15

How do I pickle an instance of a frozen dataclass with __slots__? For example, the following code raises an exception in Python 3.7.0:

import pickle
from dataclasses import dataclass

@dataclass(frozen=True)
class A:
  __slots__ = ('a',)
  a: int

b = pickle.dumps(A(5))
pickle.loads(b)
Traceback (most recent call last):
  File "<stdin>", line 1, in <module>
  File "<string>", line 3, in __setattr__
dataclasses.FrozenInstanceError: cannot assign to field 'a'

This works if I remove either the frozen or the __slots__. Is this just a bug?

drhagen
  • 8,331
  • 8
  • 53
  • 82

3 Answers3

15

The problem comes from pickle using the __setattr__ method of the instance when setting the state of the slots.

The default __setstate__ is defined in load_build in _pickle.c line 6220.

For the items in the state dict, the instance __dict__ is updated directly:

 if (PyObject_SetItem(dict, d_key, d_value) < 0)

whereas for the items in the slotstate dict, the instance's __setattr__ is used:

if (PyObject_SetAttr(inst, d_key, d_value) < 0)

Now because the instance is frozen, __setattr__ raises FrozenInstanceError when loading.

To circumvent this, you can define your own __setstate__ method which will use object.__setattr__, and not the instance's __setattr__.

The docs give some sort of warning for this:

There is a tiny performance penalty when using frozen=True: __init__() cannot use simple assignment to initialize fields, and must use object.__setattr__().

It may also be good to define __getstate__ as the instance __dict__ is always None in your case.
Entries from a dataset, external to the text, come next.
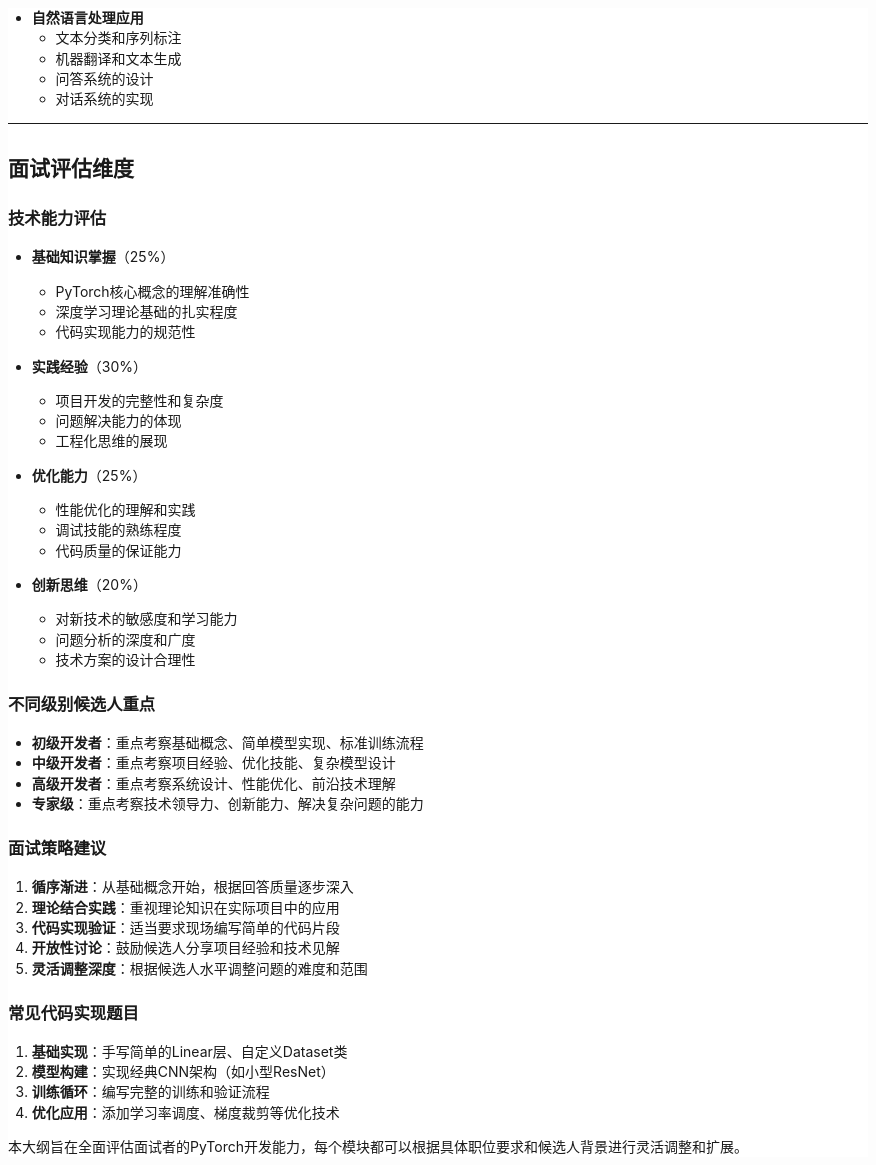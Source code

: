 - **自然语言处理应用**
  - 文本分类和序列标注
  - 机器翻译和文本生成
  - 问答系统的设计
  - 对话系统的实现

---

## 面试评估维度

### 技术能力评估
- **基础知识掌握**（25%）
  - PyTorch核心概念的理解准确性
  - 深度学习理论基础的扎实程度
  - 代码实现能力的规范性

- **实践经验**（30%）
  - 项目开发的完整性和复杂度
  - 问题解决能力的体现
  - 工程化思维的展现

- **优化能力**（25%）
  - 性能优化的理解和实践
  - 调试技能的熟练程度
  - 代码质量的保证能力

- **创新思维**（20%）
  - 对新技术的敏感度和学习能力
  - 问题分析的深度和广度
  - 技术方案的设计合理性

### 不同级别候选人重点
- **初级开发者**：重点考察基础概念、简单模型实现、标准训练流程
- **中级开发者**：重点考察项目经验、优化技能、复杂模型设计
- **高级开发者**：重点考察系统设计、性能优化、前沿技术理解
- **专家级**：重点考察技术领导力、创新能力、解决复杂问题的能力

### 面试策略建议
1. **循序渐进**：从基础概念开始，根据回答质量逐步深入
2. **理论结合实践**：重视理论知识在实际项目中的应用
3. **代码实现验证**：适当要求现场编写简单的代码片段
4. **开放性讨论**：鼓励候选人分享项目经验和技术见解
5. **灵活调整深度**：根据候选人水平调整问题的难度和范围

### 常见代码实现题目
1. **基础实现**：手写简单的Linear层、自定义Dataset类
2. **模型构建**：实现经典CNN架构（如小型ResNet）
3. **训练循环**：编写完整的训练和验证流程
4. **优化应用**：添加学习率调度、梯度裁剪等优化技术

本大纲旨在全面评估面试者的PyTorch开发能力，每个模块都可以根据具体职位要求和候选人背景进行灵活调整和扩展。
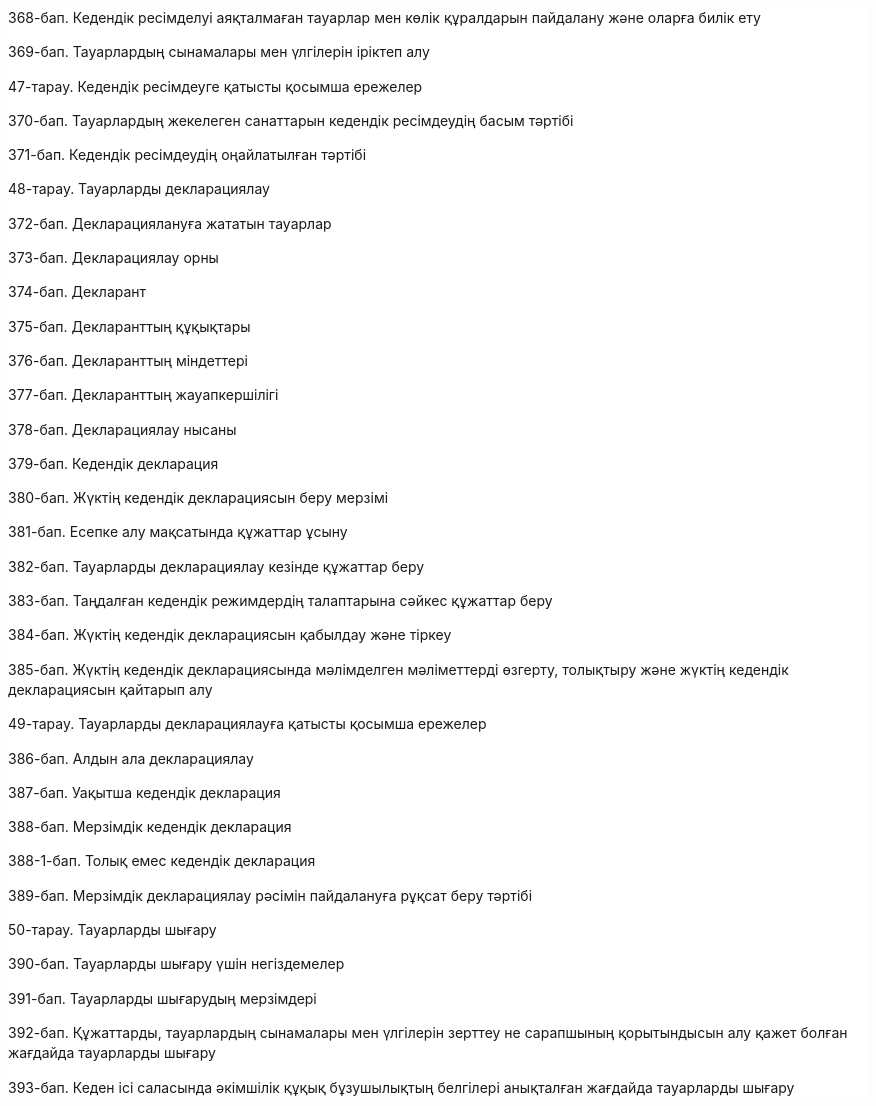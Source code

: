 368-бап. Кедендік ресімделуі аяқталмаған тауарлар мен көлік құралдарын пайдалану және оларға билік ету

369-бап. Тауарлардың сынамалары мен үлгілерін іріктеп алу

47-тарау. Кедендік ресімдеуге қатысты қосымша ережелер

370-бап. Тауарлардың жекелеген санаттарын кедендік ресімдеудің басым тәртібі

371-бап. Кедендік ресімдеудің оңайлатылған тәртібі

48-тарау. Тауарларды декларациялау

372-бап. Декларациялануға жататын тауарлар

373-бап. Декларациялау орны

374-бап. Декларант

375-бап. Декларанттың құқықтары

376-бап. Декларанттың міндеттері

377-бап. Декларанттың жауапкершілігі

378-бап. Декларациялау нысаны

379-бап. Кедендік декларация

380-бап. Жүктің кедендік декларациясын беру мерзімі

381-бап. Есепке алу мақсатында құжаттар ұсыну

382-бап. Тауарларды декларациялау кезінде құжаттар беру

383-бап. Таңдалған кедендік режимдердің талаптарына сәйкес құжаттар беру

384-бап. Жүктің кедендік декларациясын қабылдау және тіркеу

385-бап. Жүктің кедендік декларациясында мәлімделген мәліметтерді өзгерту, толықтыру және жүктің кедендік декларациясын қайтарып алу

49-тарау. Тауарларды декларациялауға қатысты қосымша ережелер

386-бап. Алдын ала декларациялау

387-бап. Уақытша кедендік декларация

388-бап. Мерзімдік кедендік декларация

388-1-бап. Толық емес кедендік декларация

389-бап. Мерзімдік декларациялау рәсімін пайдалануға рұқсат беру тәртібі

50-тарау. Тауарларды шығару

390-бап. Тауарларды шығару үшін негіздемелер

391-бап. Тауарларды шығарудың мерзімдері

392-бап. Құжаттарды, тауарлардың сынамалары мен үлгілерін зерттеу не сарапшының қорытындысын алу қажет болған жағдайда тауарларды шығару

393-бап. Кеден ісі саласында әкімшілік құқық бұзушылықтың белгілері анықталған жағдайда тауарларды шығару
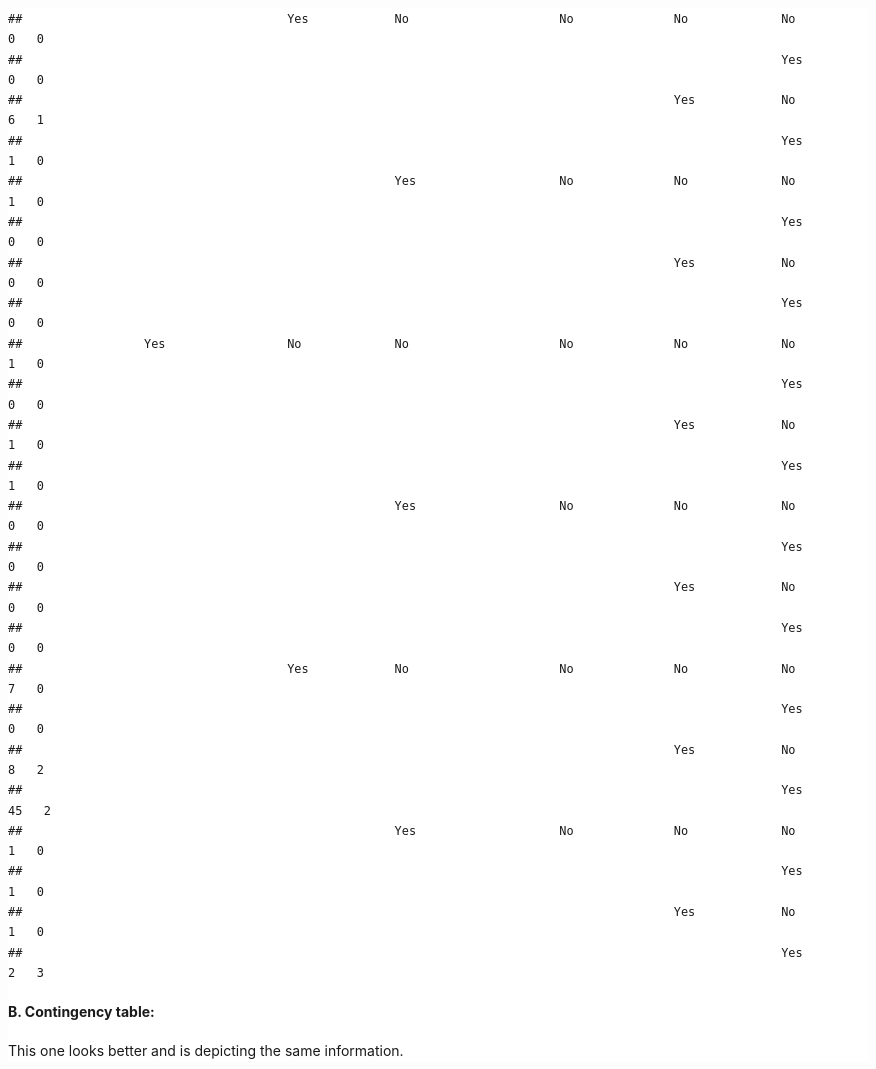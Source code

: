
 ```
##                                     Yes            No                     No              No             No                                            0   0
##                                                                                                          Yes                                           0   0
##                                                                                           Yes            No                                            6   1
##                                                                                                          Yes                                           1   0
##                                                    Yes                    No              No             No                                            1   0
##                                                                                                          Yes                                           0   0
##                                                                                           Yes            No                                            0   0
##                                                                                                          Yes                                           0   0
##                 Yes                 No             No                     No              No             No                                            1   0
##                                                                                                          Yes                                           0   0
##                                                                                           Yes            No                                            1   0
##                                                                                                          Yes                                           1   0
##                                                    Yes                    No              No             No                                            0   0
##                                                                                                          Yes                                           0   0
##                                                                                           Yes            No                                            0   0
##                                                                                                          Yes                                           0   0
##                                     Yes            No                     No              No             No                                            7   0
##                                                                                                          Yes                                           0   0
##                                                                                           Yes            No                                            8   2
##                                                                                                          Yes                                          45   2
##                                                    Yes                    No              No             No                                            1   0
##                                                                                                          Yes                                           1   0
##                                                                                           Yes            No                                            1   0
##                                                                                                          Yes                                           2   3
```

#### B. Contingency table:
  This one looks better and is depicting the same information.
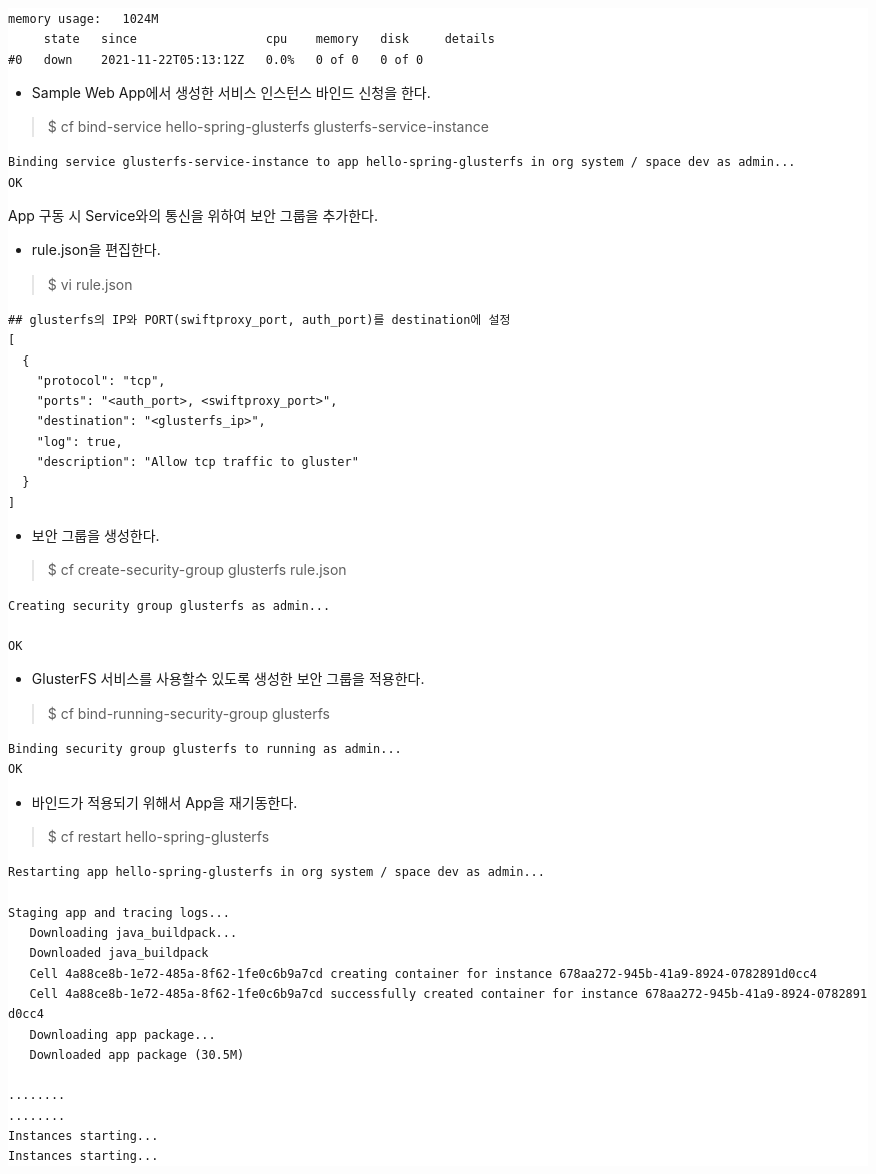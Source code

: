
 ```  
memory usage:   1024M
     state   since                  cpu    memory   disk     details
#0   down    2021-11-22T05:13:12Z   0.0%   0 of 0   0 of 0   
```  
  
- Sample Web App에서 생성한 서비스 인스턴스 바인드 신청을 한다.

> $ cf bind-service hello-spring-glusterfs glusterfs-service-instance

```
Binding service glusterfs-service-instance to app hello-spring-glusterfs in org system / space dev as admin...
OK
```

App 구동 시 Service와의 통신을 위하여 보안 그룹을 추가한다.

- rule.json을 편집한다.  
> $ vi rule.json   
```
## glusterfs의 IP와 PORT(swiftproxy_port, auth_port)를 destination에 설정
[
  {
    "protocol": "tcp",
    "ports": "<auth_port>, <swiftproxy_port>",
    "destination": "<glusterfs_ip>",
    "log": true,
    "description": "Allow tcp traffic to gluster"
  }
]
```
  
- 보안 그룹을 생성한다.  

> $ cf create-security-group glusterfs rule.json  

```
Creating security group glusterfs as admin...

OK		
```
  
- GlusterFS 서비스를 사용할수 있도록 생성한 보안 그룹을 적용한다.
> $ cf bind-running-security-group glusterfs  
```
Binding security group glusterfs to running as admin...
OK		
```
  
- 바인드가 적용되기 위해서 App을 재기동한다.

> $ cf restart hello-spring-glusterfs 

```	
Restarting app hello-spring-glusterfs in org system / space dev as admin...

Staging app and tracing logs...
   Downloading java_buildpack...
   Downloaded java_buildpack
   Cell 4a88ce8b-1e72-485a-8f62-1fe0c6b9a7cd creating container for instance 678aa272-945b-41a9-8924-0782891d0cc4
   Cell 4a88ce8b-1e72-485a-8f62-1fe0c6b9a7cd successfully created container for instance 678aa272-945b-41a9-8924-0782891d0cc4
   Downloading app package...
   Downloaded app package (30.5M)

........
........
Instances starting...
Instances starting...
```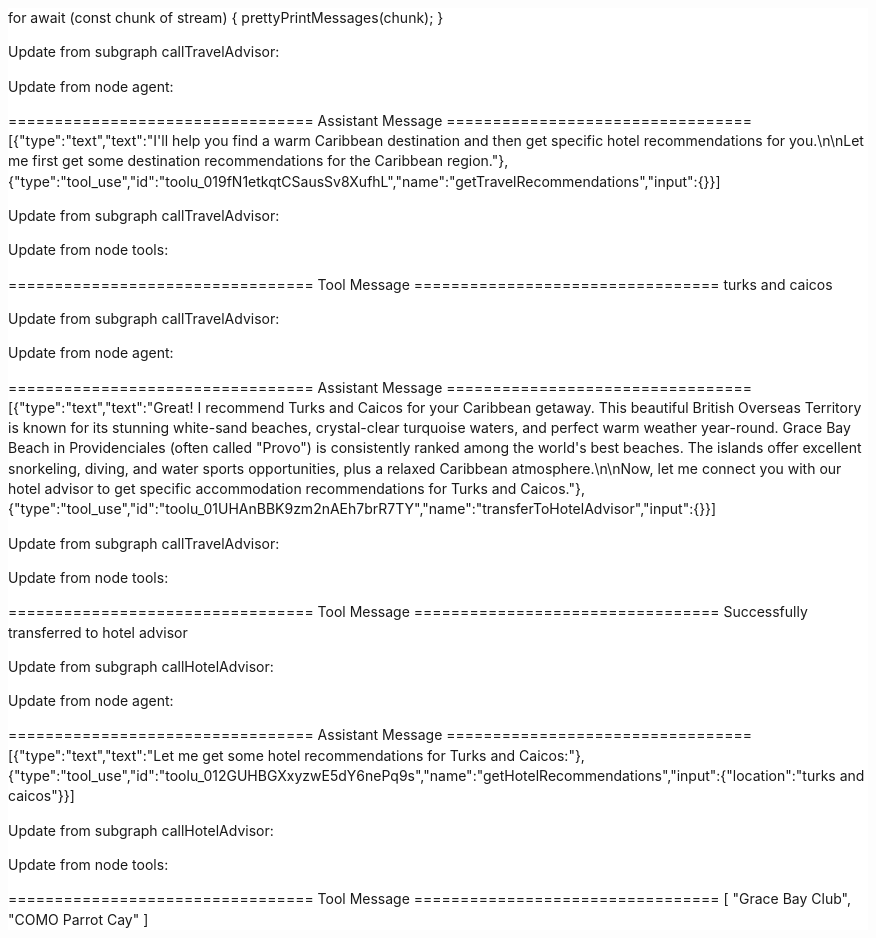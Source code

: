 for await (const chunk of stream) {
  prettyPrintMessages(chunk);
}

```

```
Update from subgraph callTravelAdvisor:

Update from node agent:

================================= Assistant Message =================================
[{"type":"text","text":"I'll help you find a warm Caribbean destination and then get specific hotel recommendations for you.\n\nLet me first get some destination recommendations for the Caribbean region."},{"type":"tool_use","id":"toolu_019fN1etkqtCSausSv8XufhL","name":"getTravelRecommendations","input":{}}]

Update from subgraph callTravelAdvisor:

Update from node tools:

================================= Tool Message =================================
turks and caicos

Update from subgraph callTravelAdvisor:

Update from node agent:

================================= Assistant Message =================================
[{"type":"text","text":"Great! I recommend Turks and Caicos for your Caribbean getaway. This beautiful British Overseas Territory is known for its stunning white-sand beaches, crystal-clear turquoise waters, and perfect warm weather year-round. Grace Bay Beach in Providenciales (often called \"Provo\") is consistently ranked among the world's best beaches. The islands offer excellent snorkeling, diving, and water sports opportunities, plus a relaxed Caribbean atmosphere.\n\nNow, let me connect you with our hotel advisor to get specific accommodation recommendations for Turks and Caicos."},{"type":"tool_use","id":"toolu_01UHAnBBK9zm2nAEh7brR7TY","name":"transferToHotelAdvisor","input":{}}]

Update from subgraph callTravelAdvisor:

Update from node tools:

================================= Tool Message =================================
Successfully transferred to hotel advisor

Update from subgraph callHotelAdvisor:

Update from node agent:

================================= Assistant Message =================================
[{"type":"text","text":"Let me get some hotel recommendations for Turks and Caicos:"},{"type":"tool_use","id":"toolu_012GUHBGXxyzwE5dY6nePq9s","name":"getHotelRecommendations","input":{"location":"turks and caicos"}}]

Update from subgraph callHotelAdvisor:

Update from node tools:

================================= Tool Message =================================
[
  "Grace Bay Club",
  "COMO Parrot Cay"
]
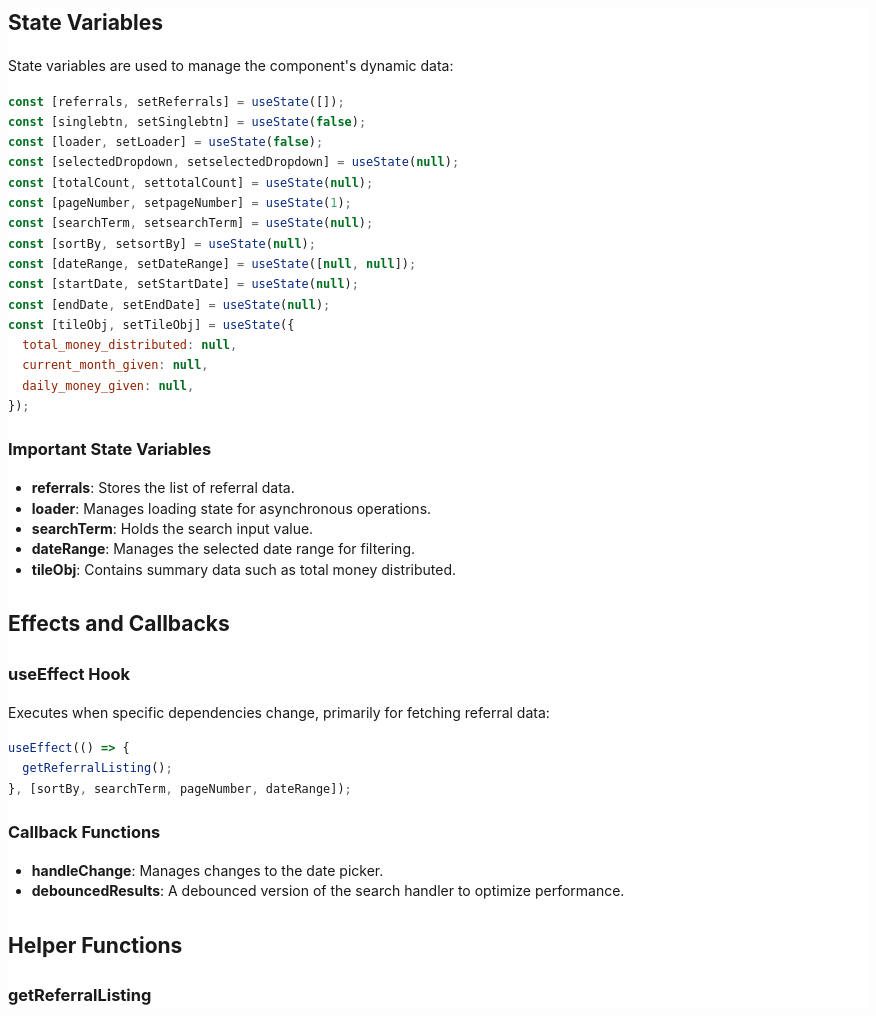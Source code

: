 ## State Variables

State variables are used to manage the component's dynamic data:

```javascript
const [referrals, setReferrals] = useState([]);
const [singlebtn, setSinglebtn] = useState(false);
const [loader, setLoader] = useState(false);
const [selectedDropdown, setselectedDropdown] = useState(null);
const [totalCount, settotalCount] = useState(null);
const [pageNumber, setpageNumber] = useState(1);
const [searchTerm, setsearchTerm] = useState(null);
const [sortBy, setsortBy] = useState(null);
const [dateRange, setDateRange] = useState([null, null]);
const [startDate, setStartDate] = useState(null);
const [endDate, setEndDate] = useState(null);
const [tileObj, setTileObj] = useState({
  total_money_distributed: null,
  current_month_given: null,
  daily_money_given: null,
});
```

### Important State Variables

- **referrals**: Stores the list of referral data.
- **loader**: Manages loading state for asynchronous operations.
- **searchTerm**: Holds the search input value.
- **dateRange**: Manages the selected date range for filtering.
- **tileObj**: Contains summary data such as total money distributed.

## Effects and Callbacks

### useEffect Hook

Executes when specific dependencies change, primarily for fetching referral data:

```javascript
useEffect(() => {
  getReferralListing();
}, [sortBy, searchTerm, pageNumber, dateRange]);
```

### Callback Functions

- **handleChange**: Manages changes to the date picker.
- **debouncedResults**: A debounced version of the search handler to optimize performance.

## Helper Functions

### getReferralListing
If you don't, the state argument of __setstate__ will be a tuple (None, {'a': 5}), the first value being the value of the instance's __dict__ and the second the slotstate dict.

import pickle
from dataclasses import dataclass

@dataclass(frozen=True)
class A:
    __slots__ = ('a',)
    a: int

    def __getstate__(self):
        return dict(
            (slot, getattr(self, slot))
            for slot in self.__slots__
            if hasattr(self, slot)
        )

    def __setstate__(self, state):
        for slot, value in state.items():
            object.__setattr__(self, slot, value) # <- use object.__setattr__


b = pickle.dumps(A(5))
pickle.loads(b)

I personally would not call it a bug as the pickling process is designed to be flexible, but there is room for a feature enhancement. A revision of the pickling protocol could fix this in future. Unless I am missing something and aside of the tiny performance penalty, using PyObject_GenericSetattr for all the slots might be a reasonable fix?

Uyghur Lives Matter
  • 18,820
  • 42
  • 108
  • 144
Jacques Gaudin
  • 15,779
  • 10
  • 54
  • 75
  • I updated the previously deleted answer. It all boils down to creating your own `__setstate__` method to avoid a call to the instance's `__setattr__`. – Jacques Gaudin Mar 23 '19 at 15:27
  • 1
    do you know why it works if the class doesn't have slots? does it not use setattr to initialize in that case? – Arne Mar 23 '19 at 22:29
  • @Arne Good point, I just had a look in the source code of `pickle` and it seems that the other attributes are dealt with by modifying `__dict__` directly whereas the slots use `__setattr__`. I'll take a deeper look and update. – Jacques Gaudin Mar 23 '19 at 22:50
  • 2
    I have [reported](https://bugs.python.org/issue36424) this issue and recommended your workaround to the Python bug tracker. Hopefully, it will make it into the standard library. – drhagen Mar 25 '19 at 15:22
  • @drhagen Great, I'll try to compile with `PyObject_GenericSetattr` when I'll get a chance. Fingers crossed! – Jacques Gaudin Mar 25 '19 at 16:40
  • Just for anyone looking for a little more detail, see https://www.python.org/dev/peps/pep-0307/ – Holger Hoefling Apr 19 '20 at 12:51
  • Just to note: the same issue appears to arise when using Python's multiprocessing library. – Damien Jan 25 '21 at 20:26
7

Starting in Python 3.10.0, this works but only if you specify the slots via slots=True in the dataclass decorator. It does not work, and probably will never work, with __slots__ manually specified.

import pickle
from dataclasses import dataclass

@dataclass(frozen=True, slots=True)
class A:
  a: int

b = pickle.dumps(A(5))
pickle.loads(b)  # A(a=5)
drhagen
  • 8,331
  • 8
  • 53
  • 82
0

If you only need the class to be hashable, you can force generate __hash__ function with unsafe_hash=True option. You will not get the immutability guarantee, but immutability in python is impossible anyways.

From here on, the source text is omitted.